[Data extracted from a collection]
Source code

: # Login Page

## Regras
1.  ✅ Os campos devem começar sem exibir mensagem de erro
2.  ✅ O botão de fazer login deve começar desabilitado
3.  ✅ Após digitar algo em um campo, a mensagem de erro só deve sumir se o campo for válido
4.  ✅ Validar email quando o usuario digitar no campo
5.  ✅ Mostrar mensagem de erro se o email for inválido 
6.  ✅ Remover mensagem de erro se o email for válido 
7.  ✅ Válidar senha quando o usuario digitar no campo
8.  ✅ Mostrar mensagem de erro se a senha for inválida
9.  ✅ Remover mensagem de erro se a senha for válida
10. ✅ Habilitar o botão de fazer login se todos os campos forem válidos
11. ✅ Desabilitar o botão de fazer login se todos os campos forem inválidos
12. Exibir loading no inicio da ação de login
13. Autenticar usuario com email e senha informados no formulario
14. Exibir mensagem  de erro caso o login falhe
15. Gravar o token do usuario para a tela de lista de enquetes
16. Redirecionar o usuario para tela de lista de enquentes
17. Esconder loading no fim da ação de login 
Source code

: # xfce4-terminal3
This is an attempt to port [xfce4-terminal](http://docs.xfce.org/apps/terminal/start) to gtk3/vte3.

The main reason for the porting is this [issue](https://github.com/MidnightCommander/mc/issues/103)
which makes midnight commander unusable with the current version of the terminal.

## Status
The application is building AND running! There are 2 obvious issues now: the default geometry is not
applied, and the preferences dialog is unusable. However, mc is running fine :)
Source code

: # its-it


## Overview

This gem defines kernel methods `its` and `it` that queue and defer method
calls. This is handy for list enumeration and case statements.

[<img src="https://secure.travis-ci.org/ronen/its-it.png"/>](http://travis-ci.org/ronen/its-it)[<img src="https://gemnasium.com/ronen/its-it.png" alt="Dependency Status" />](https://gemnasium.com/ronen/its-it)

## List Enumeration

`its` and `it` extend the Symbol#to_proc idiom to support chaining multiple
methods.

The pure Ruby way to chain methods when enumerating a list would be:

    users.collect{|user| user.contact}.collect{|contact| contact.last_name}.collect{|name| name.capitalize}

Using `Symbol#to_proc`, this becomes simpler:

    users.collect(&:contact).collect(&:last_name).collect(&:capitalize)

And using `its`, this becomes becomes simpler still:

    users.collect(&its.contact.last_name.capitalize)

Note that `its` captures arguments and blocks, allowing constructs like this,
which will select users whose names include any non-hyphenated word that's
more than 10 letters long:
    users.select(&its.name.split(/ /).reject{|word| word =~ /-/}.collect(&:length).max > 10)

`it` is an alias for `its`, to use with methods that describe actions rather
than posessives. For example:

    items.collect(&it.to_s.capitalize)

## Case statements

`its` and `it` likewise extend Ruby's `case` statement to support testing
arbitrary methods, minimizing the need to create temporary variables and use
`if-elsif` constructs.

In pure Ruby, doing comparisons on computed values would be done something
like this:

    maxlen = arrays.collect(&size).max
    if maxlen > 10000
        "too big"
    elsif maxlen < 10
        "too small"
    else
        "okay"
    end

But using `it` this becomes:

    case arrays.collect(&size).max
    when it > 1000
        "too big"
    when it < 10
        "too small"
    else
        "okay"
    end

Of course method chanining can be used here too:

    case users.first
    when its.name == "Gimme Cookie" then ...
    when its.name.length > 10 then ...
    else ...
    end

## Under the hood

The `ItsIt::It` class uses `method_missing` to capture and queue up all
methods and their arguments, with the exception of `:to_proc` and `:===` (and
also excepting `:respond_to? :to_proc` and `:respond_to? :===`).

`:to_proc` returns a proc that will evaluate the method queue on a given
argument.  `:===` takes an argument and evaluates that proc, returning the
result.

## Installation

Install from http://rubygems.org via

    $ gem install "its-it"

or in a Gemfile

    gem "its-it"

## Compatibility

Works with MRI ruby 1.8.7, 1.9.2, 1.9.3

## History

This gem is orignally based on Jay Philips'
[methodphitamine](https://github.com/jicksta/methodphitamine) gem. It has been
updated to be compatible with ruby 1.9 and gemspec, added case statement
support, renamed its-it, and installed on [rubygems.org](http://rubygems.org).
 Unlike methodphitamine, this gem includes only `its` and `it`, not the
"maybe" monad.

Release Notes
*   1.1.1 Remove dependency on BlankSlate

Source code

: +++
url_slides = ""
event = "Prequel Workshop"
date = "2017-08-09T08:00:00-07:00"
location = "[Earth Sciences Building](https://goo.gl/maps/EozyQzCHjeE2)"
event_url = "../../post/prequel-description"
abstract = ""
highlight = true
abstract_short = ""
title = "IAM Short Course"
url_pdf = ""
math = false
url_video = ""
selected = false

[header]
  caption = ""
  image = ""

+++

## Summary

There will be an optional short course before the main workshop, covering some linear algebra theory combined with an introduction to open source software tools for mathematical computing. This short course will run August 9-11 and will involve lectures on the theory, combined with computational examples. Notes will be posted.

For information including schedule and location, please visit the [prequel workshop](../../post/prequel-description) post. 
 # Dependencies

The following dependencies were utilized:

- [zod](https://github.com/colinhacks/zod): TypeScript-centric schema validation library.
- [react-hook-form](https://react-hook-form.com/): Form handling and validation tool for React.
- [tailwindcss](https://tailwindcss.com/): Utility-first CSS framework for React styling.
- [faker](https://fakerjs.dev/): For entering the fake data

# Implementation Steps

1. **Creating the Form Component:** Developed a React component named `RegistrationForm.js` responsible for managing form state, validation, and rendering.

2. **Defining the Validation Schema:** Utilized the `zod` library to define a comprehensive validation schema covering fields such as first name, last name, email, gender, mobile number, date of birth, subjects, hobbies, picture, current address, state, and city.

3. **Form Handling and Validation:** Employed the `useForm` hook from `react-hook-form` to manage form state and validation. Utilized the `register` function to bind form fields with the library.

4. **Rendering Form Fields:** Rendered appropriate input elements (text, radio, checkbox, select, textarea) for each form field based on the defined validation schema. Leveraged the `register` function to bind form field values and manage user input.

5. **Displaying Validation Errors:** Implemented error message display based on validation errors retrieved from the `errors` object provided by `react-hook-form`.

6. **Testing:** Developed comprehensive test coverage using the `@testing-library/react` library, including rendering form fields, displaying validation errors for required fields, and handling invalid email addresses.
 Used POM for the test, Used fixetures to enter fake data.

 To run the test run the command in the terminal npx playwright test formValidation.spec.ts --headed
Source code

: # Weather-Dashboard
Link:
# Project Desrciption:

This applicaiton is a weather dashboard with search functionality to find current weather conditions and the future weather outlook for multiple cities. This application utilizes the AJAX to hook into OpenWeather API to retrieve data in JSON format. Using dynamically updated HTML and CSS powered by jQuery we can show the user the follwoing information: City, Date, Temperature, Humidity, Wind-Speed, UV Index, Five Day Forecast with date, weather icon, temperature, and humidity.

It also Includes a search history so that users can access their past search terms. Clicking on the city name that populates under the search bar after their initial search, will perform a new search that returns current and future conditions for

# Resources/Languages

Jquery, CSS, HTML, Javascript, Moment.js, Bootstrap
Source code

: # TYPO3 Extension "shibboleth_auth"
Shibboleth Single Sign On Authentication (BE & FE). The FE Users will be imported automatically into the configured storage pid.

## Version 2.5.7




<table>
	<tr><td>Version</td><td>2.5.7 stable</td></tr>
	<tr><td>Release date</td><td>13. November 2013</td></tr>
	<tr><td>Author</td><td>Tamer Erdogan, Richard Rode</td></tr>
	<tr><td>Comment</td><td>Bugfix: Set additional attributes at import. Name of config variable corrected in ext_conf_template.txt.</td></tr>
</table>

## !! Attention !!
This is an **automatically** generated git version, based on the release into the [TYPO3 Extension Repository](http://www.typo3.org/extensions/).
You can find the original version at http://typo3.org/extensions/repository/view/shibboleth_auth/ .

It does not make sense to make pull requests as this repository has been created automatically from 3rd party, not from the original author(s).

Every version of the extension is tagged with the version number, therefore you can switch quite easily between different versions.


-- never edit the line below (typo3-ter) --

Try it:
Extract every line above containing the word "campos".

Completed task:
1.  ✅ Os campos devem começar sem exibir mensagem de erro
10. ✅ Habilitar o botão de fazer login se todos os campos forem válidos
11. ✅ Desabilitar o botão de fazer login se todos os campos forem inválidos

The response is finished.